Task prompt. Go through the records and copy each line where the string "pour" occurs.

Records to process.
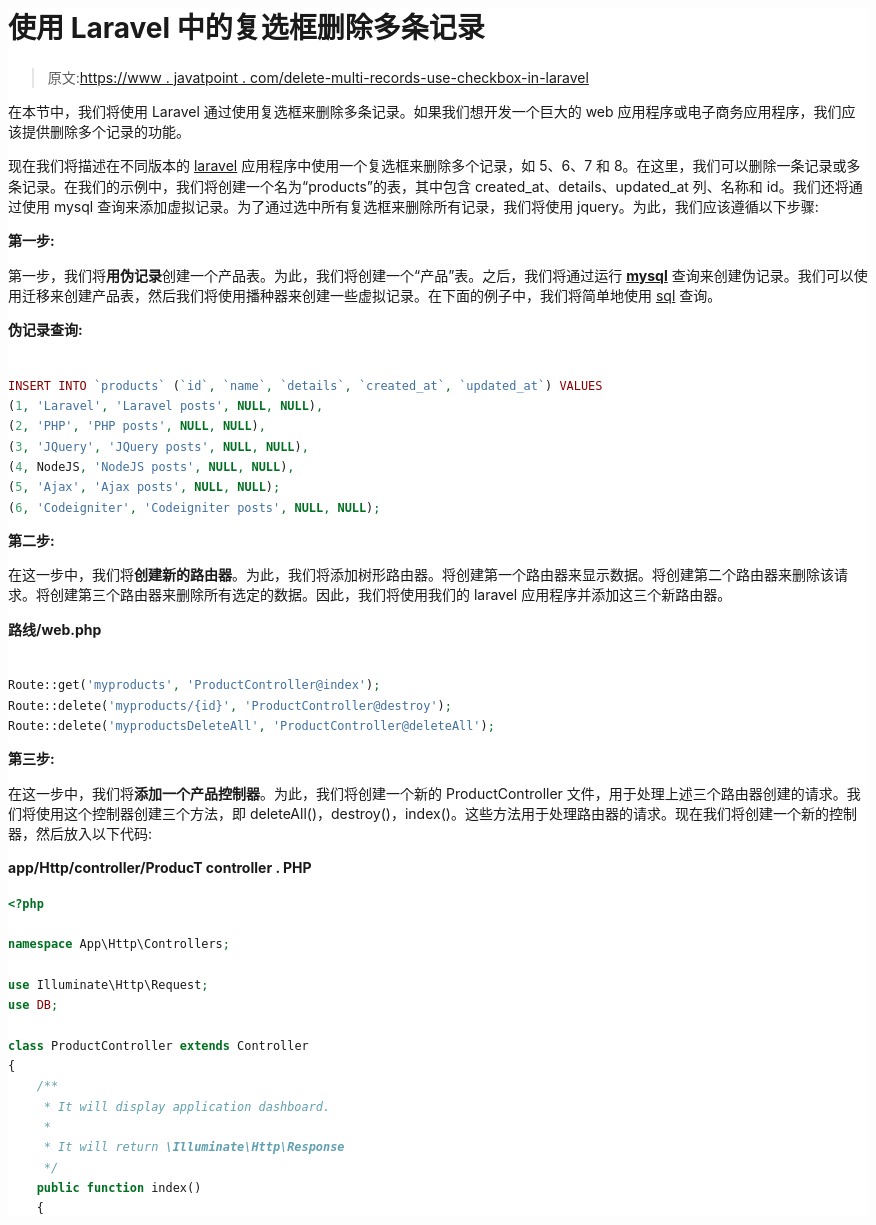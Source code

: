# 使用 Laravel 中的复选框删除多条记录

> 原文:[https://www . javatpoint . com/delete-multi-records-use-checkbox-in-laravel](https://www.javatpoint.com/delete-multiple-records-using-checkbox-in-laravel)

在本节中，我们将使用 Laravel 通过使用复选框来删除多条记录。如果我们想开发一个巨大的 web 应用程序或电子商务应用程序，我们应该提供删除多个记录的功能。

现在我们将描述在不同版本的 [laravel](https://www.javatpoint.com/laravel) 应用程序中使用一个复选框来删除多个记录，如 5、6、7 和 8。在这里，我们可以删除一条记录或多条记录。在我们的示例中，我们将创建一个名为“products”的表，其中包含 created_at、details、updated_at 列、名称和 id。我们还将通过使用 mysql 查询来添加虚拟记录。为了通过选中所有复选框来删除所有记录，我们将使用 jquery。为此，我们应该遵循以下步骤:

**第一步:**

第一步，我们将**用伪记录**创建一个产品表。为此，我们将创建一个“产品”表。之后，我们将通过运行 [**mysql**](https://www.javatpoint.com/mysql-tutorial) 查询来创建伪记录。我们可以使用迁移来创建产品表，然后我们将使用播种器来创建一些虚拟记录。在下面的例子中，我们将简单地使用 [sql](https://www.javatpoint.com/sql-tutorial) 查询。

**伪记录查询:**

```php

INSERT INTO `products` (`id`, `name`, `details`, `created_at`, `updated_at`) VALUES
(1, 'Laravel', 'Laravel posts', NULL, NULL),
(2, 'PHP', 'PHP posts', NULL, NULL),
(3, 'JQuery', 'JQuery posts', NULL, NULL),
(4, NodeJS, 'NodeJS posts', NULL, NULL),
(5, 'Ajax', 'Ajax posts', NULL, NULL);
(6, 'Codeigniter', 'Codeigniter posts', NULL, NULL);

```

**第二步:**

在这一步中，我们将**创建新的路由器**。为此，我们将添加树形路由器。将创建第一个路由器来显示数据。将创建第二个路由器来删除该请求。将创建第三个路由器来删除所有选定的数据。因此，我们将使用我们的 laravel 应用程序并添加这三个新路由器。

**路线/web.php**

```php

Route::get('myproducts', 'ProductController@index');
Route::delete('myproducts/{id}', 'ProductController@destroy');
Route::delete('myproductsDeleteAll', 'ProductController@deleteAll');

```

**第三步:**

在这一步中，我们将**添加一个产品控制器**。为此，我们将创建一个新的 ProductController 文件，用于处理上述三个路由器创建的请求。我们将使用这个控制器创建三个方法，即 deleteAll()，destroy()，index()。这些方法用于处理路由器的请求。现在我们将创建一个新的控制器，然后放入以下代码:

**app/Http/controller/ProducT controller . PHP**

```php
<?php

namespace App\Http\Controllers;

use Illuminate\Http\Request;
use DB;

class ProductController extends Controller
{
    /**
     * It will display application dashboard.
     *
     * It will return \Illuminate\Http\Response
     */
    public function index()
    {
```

---

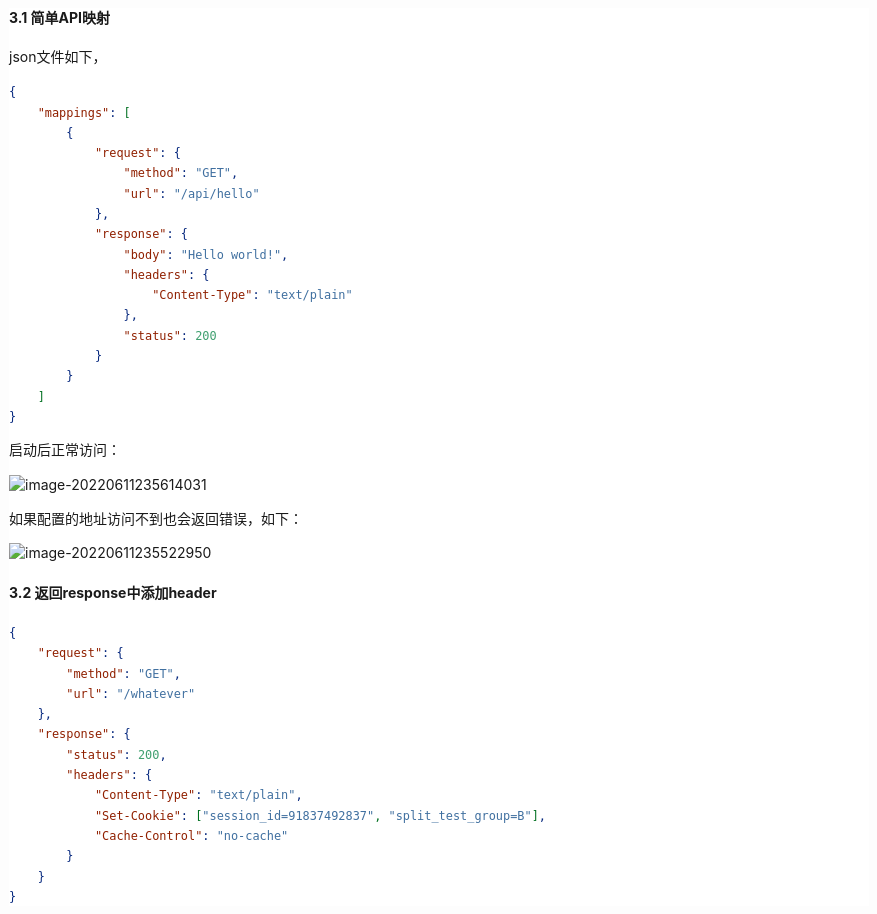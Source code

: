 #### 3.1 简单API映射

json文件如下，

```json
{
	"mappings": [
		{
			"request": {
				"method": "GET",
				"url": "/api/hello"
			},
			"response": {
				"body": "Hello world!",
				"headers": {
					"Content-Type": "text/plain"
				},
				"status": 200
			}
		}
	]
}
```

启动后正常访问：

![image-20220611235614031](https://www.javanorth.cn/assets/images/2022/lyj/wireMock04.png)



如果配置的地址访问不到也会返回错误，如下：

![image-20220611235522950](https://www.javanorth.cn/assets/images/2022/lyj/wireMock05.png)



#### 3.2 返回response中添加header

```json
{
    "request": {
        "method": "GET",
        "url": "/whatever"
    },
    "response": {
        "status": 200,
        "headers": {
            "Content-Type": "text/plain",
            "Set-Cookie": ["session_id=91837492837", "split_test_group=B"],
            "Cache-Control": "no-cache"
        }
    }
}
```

--

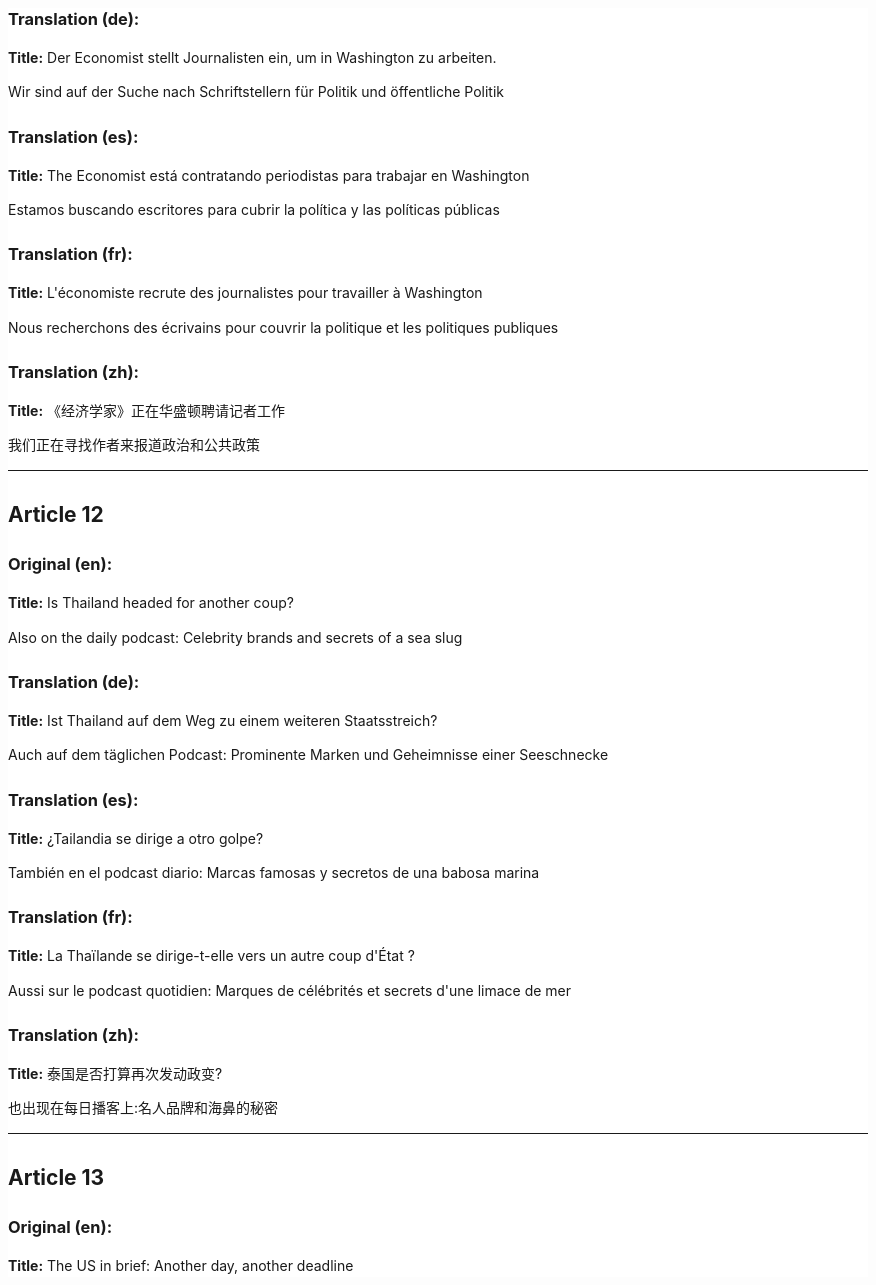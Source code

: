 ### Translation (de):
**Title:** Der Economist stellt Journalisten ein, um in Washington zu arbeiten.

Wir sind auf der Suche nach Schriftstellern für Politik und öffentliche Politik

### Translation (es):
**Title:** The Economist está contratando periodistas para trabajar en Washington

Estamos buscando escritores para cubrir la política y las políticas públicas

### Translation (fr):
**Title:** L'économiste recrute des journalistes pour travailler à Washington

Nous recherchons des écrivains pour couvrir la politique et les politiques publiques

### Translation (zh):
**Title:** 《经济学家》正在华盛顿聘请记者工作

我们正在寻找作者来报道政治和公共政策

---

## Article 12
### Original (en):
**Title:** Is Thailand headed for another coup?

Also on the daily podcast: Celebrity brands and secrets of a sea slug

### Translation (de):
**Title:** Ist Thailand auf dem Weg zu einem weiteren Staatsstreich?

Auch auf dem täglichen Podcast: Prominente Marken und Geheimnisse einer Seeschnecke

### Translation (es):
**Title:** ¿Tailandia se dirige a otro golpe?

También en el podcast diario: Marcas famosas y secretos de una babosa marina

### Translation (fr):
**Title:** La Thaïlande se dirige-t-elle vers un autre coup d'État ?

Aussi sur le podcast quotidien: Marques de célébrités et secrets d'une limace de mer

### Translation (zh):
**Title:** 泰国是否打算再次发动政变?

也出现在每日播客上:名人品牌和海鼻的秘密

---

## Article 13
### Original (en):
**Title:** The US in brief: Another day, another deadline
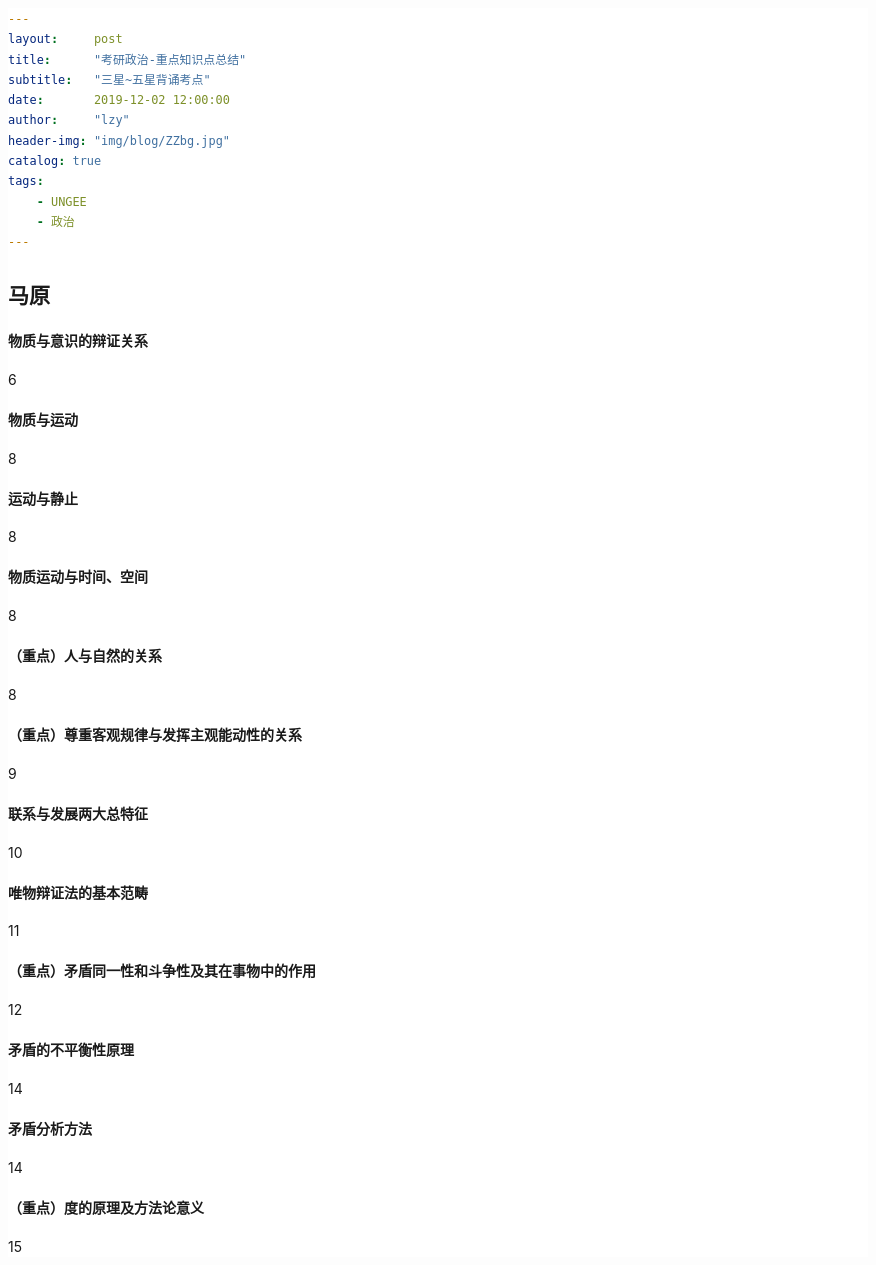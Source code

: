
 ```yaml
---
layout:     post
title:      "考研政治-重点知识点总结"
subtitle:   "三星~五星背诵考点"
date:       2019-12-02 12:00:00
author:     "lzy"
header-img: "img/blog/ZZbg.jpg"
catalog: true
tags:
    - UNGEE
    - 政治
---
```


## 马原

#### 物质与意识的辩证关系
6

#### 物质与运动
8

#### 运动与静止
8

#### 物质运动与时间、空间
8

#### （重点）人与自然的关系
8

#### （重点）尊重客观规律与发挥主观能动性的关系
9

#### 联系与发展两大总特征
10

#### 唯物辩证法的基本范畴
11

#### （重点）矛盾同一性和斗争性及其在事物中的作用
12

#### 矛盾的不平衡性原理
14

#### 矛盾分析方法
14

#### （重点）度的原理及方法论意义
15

Solution.
**Title:** L'économiste recrute des journalistes pour travailler à Washington
Nous recherchons des écrivains pour couvrir la politique et les politiques publiques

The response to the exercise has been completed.